• _WHAT THIS TASK INVOLVES_
Below are the records. List every line holding the word "public".

** DATA FOR THIS EXERCISE follows **

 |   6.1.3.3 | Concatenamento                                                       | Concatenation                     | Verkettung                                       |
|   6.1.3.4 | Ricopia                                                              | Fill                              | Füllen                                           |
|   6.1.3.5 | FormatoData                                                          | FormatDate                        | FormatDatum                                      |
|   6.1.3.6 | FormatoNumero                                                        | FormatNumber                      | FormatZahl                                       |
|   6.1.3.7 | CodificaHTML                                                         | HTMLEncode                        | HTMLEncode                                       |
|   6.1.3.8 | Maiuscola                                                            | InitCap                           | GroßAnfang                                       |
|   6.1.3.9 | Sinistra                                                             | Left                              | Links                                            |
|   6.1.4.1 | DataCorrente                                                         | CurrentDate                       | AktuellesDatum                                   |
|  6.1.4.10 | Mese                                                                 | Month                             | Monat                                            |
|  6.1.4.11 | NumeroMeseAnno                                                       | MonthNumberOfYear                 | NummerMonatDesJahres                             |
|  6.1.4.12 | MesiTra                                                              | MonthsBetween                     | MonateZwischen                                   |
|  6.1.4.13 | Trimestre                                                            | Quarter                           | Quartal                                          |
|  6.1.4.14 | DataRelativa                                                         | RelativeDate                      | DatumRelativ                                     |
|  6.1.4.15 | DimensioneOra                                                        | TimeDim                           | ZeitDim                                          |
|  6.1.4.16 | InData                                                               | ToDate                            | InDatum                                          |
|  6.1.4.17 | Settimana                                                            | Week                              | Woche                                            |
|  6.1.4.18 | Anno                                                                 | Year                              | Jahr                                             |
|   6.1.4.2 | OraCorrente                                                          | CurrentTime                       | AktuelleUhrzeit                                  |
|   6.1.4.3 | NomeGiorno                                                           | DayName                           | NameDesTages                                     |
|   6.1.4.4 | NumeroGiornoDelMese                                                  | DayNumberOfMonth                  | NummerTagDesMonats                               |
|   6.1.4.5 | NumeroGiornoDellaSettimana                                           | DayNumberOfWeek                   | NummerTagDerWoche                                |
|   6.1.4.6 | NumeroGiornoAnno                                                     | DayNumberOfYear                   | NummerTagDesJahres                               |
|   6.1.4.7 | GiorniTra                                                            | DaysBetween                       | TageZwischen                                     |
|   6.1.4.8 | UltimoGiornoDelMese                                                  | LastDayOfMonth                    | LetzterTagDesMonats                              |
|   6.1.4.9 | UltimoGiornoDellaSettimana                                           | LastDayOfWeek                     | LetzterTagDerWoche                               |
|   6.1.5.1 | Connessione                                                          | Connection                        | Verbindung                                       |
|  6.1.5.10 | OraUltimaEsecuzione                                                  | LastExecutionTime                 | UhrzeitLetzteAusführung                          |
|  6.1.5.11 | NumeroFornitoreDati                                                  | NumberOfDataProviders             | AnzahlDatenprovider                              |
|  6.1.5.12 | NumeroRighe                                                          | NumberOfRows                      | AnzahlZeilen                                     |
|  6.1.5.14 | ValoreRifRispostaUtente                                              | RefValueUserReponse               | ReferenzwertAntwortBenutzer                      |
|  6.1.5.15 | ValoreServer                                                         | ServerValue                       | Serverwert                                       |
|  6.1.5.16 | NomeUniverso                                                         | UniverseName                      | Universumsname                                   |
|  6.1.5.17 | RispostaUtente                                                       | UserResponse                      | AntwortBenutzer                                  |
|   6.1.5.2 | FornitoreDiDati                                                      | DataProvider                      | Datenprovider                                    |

** End of DATA FOR THIS EXERCISE **
** DATA FOR THIS EXERCISE follows **

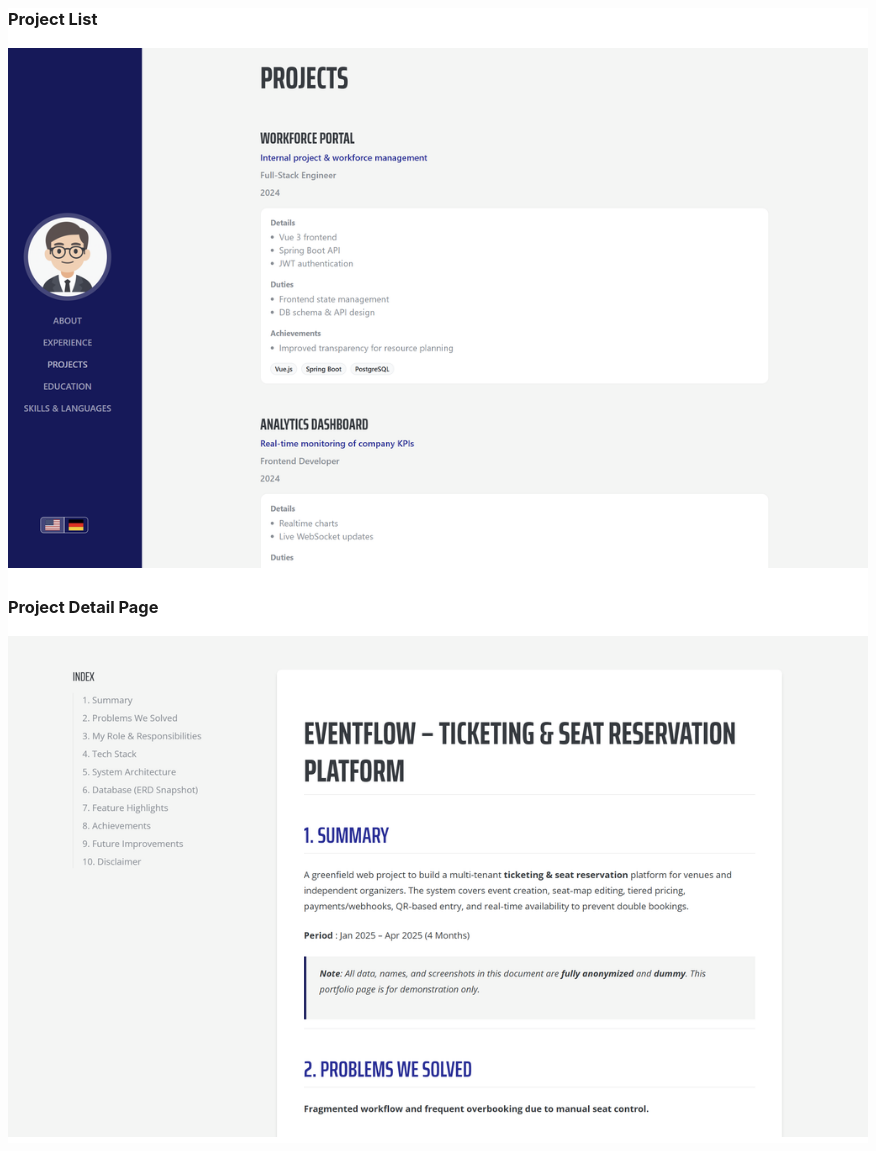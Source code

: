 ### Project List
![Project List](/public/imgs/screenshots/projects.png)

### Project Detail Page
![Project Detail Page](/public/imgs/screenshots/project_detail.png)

** End of DATA FOR THIS EXERCISE **
** DATA FOR THIS EXERCISE follows **

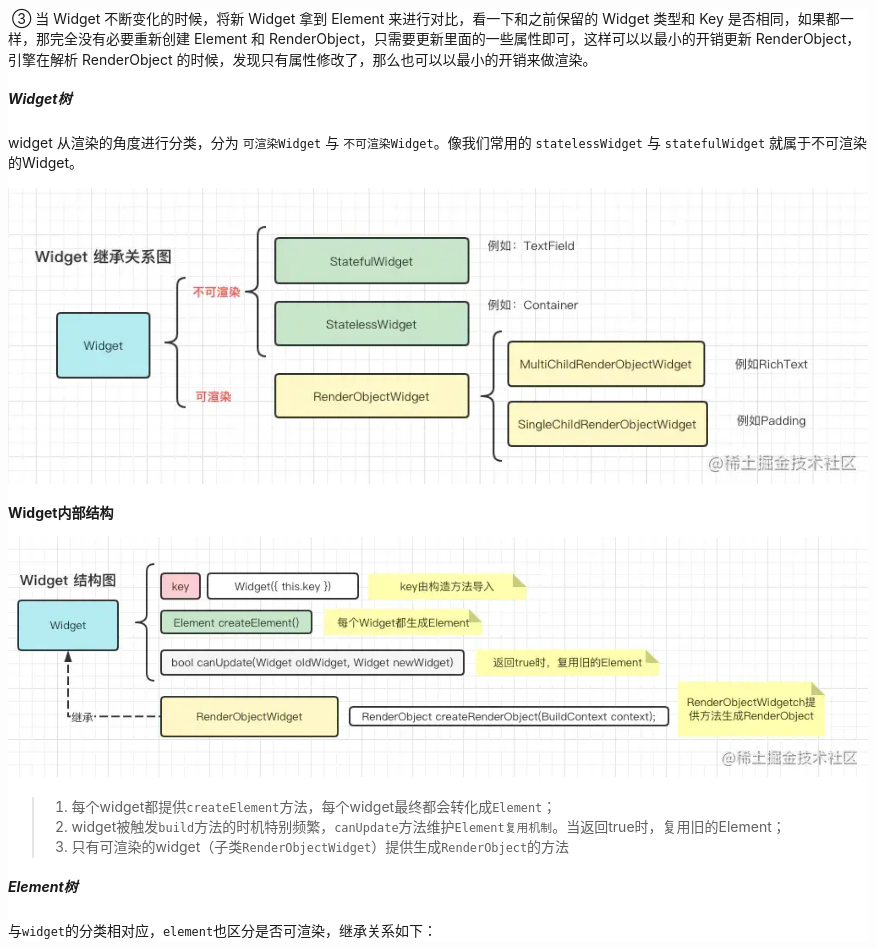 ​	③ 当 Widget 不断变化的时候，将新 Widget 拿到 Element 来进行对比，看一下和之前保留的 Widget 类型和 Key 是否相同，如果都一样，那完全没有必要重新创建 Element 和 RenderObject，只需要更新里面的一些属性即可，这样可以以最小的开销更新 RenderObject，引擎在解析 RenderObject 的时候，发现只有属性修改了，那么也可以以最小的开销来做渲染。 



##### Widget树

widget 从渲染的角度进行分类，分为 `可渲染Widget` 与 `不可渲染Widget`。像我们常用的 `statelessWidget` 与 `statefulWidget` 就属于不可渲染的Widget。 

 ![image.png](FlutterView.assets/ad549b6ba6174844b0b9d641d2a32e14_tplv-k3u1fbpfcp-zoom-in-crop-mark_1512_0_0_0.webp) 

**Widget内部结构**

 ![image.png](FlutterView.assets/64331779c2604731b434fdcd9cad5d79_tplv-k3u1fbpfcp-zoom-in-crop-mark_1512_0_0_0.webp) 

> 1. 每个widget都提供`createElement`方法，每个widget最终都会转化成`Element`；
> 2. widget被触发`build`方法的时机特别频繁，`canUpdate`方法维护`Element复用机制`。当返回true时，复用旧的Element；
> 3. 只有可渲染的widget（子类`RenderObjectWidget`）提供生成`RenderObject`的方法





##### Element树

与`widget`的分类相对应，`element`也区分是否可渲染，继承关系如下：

** End of DATA FOR THIS EXERCISE **

• _FINISHED TASK_
![Project List](/public/imgs/screenshots/projects.png)
![Project Detail Page](/public/imgs/screenshots/project_detail.png)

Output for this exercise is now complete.